Ten Minutes With Tina Packer
a revered shakespeare theater practitioner
Photo by Christina Rahr Lane
Tina Packer began her career with the Royal Shakespeare Company before founding Shakespeare & Company in Lenox in 1978. After directing most of the Bard’s 37 plays, acting in seven, and teaching the canon at 30 colleges, Packer further explored Shakespeare’s women as an actress in Women of Will and with the just-published book of the same name. Packer’s treatise is that as Shakespeare matured, so too did his women, evolving from shrews and sweet virgins to fully dimensional characters.
Women of Will seems like the result of a lifetime of work. Was it? I talk about downloading my brain so that I could get something else in there. I had seen this pattern, a natural progression to the way Shakespeare wrote about women. As he grew older, he grew more sophisticated. His understanding of women deepened.
How did you make this connection? When you direct plays, you’re not just studying them, you’re absorbing them into your cellular structure. I had absorbed about two-thirds of the canon by the time I started seeing this pattern. In the beginning, I didn’t even ask if this was an early play or a late play, but over time, I’d start knowing in my bones where the play was written in the canon. I could tell how well he’d write the women. That happened through the process of being immersed in Shakespeare all the time.
Was this always a book? It was a performance piece. Why it became a book was because there was so much material.

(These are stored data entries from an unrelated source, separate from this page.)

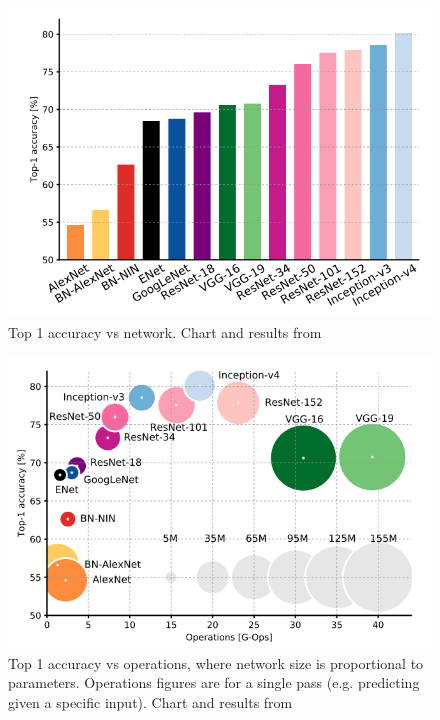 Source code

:\documentclass[11pt,a4paper]{article}
\begin{document}
        \begin{figure}
            \centering
            \includegraphics[width=.7\linewidth]{Top1AccuracyOverNetwork.png}
            \caption{Top 1 accuracy vs network. Chart and results from \cite{DeepNeuralNetworkDeployability}}
            \label{Top1AccuracyOverNetwork}
        \end{figure}

        \begin{figure}
            \centering
            \includegraphics[width=.7\linewidth]{Top1AccuracyOverOperations.png}
            \caption{Top 1 accuracy vs operations, where network size is proportional to parameters. Operations figures are for a single pass (e.g. predicting given a specific input). Chart and results from \cite{DeepNeuralNetworkDeployability}}
            \label{Top1AccuracyOverOperations}
        \end{figure}
\end{document}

Since Shakespeare’s writing evolved, is it best to play certain roles at certain ages? Juliet’s my favorite role. A 14-year-old! She’s so smart, so mercurial, so innocent inasmuch as life has not done her in, even at the end of the play.
“Will” in the title is a play on words? There are three meanings. “Will” in William Shakespeare. The “will” to power, because, except for Cleopatra, every other woman is either trying to get into the power structure or thinking how to manipulate it. And “will” is sexuality, I fancy you.
What is your writing process? I want to write with Shakespeare’s energy. I was in Colorado directing Nigel [Gore], my acting partner, in Richard III, and we were performing Women of Will. I’d get off stage and go home, and I’d really try to write then and there out of my energy and out of my performance perception because I thought there’s no way I can compete with the academics. Shakespeare was performing every day as well, and then going home at night and writing, so I do the same thing.
Is there a next book? It’s called Direct Shakespeare or Shakespeare Direct, which is that the point of doing Shakespeare is to say directly what he’s saying. Own the language. You don’t need anything else.
When did you first find Shakespeare? I was at a Quaker boarding school, and they would take us to Stratford-on-Avon often. I liked the energy of actors, being in that presence.
You said you’ve “become more human” doing Shakespeare. How so? It was Margaret. She kills the Duke of York. I auditioned for the Royal Shakespeare Company with that speech, and I liked doing it. That allowed me to know that I was a violent person. Before then I thought, I’d never kill anyone, Miss Goody Two-Shoes! But she allowed me to see my humanity.
How did Shakespeare & Company come to the Berkshires? I met a man called Mitch Berenson, who said, “I’ll help you set up your company, Tina. We’ll go and do it in the Berkshires. There’s classical music, there’s classical dance, we’ll stick a classical theater in the middle. It will work perfectly.”
You’d never been to the Berkshires? Never been here in my life!
What’s it like to be a Brit in the Berkshires? I’m an American now as well. I think the Berkshires is one of the best places to live. I go to New York, London, and while I love it, I long to come back to the Berkshires. I like knowing the restaurants. I like getting good healthcare. I like knowing everybody. The community is bright, intelligent.
What did you dream of doing as a girl? I never went to university. I ran off to Paris at 18. I went from suburban, working-class England to my fantasy life living with artists. Artists were my tribe.
So all of this is not surprising? I don’t want to say “Live your dreams,” because that’s such a f—ing cliché. But if we don’t tell the truth in this world, how can you hope to get on with each other?
What was the alternate Tina Packer path? I see my contemporaries, Judi Dench, Helen Mirren, all that lot. I was kind of in that pool, and I think: Would I have made it to their position? While I think I’m a good enough actor, if I can put it like that—I don’t want to be arrogant, but I think I’m a good enough actor—but just being an actor would never have satisfied me. I always ask: What’s the bloody point? What’s the purpose of theater? Why are we doing this? Which was the thing that would get me into trouble. So I can’t see that I would have done anything else.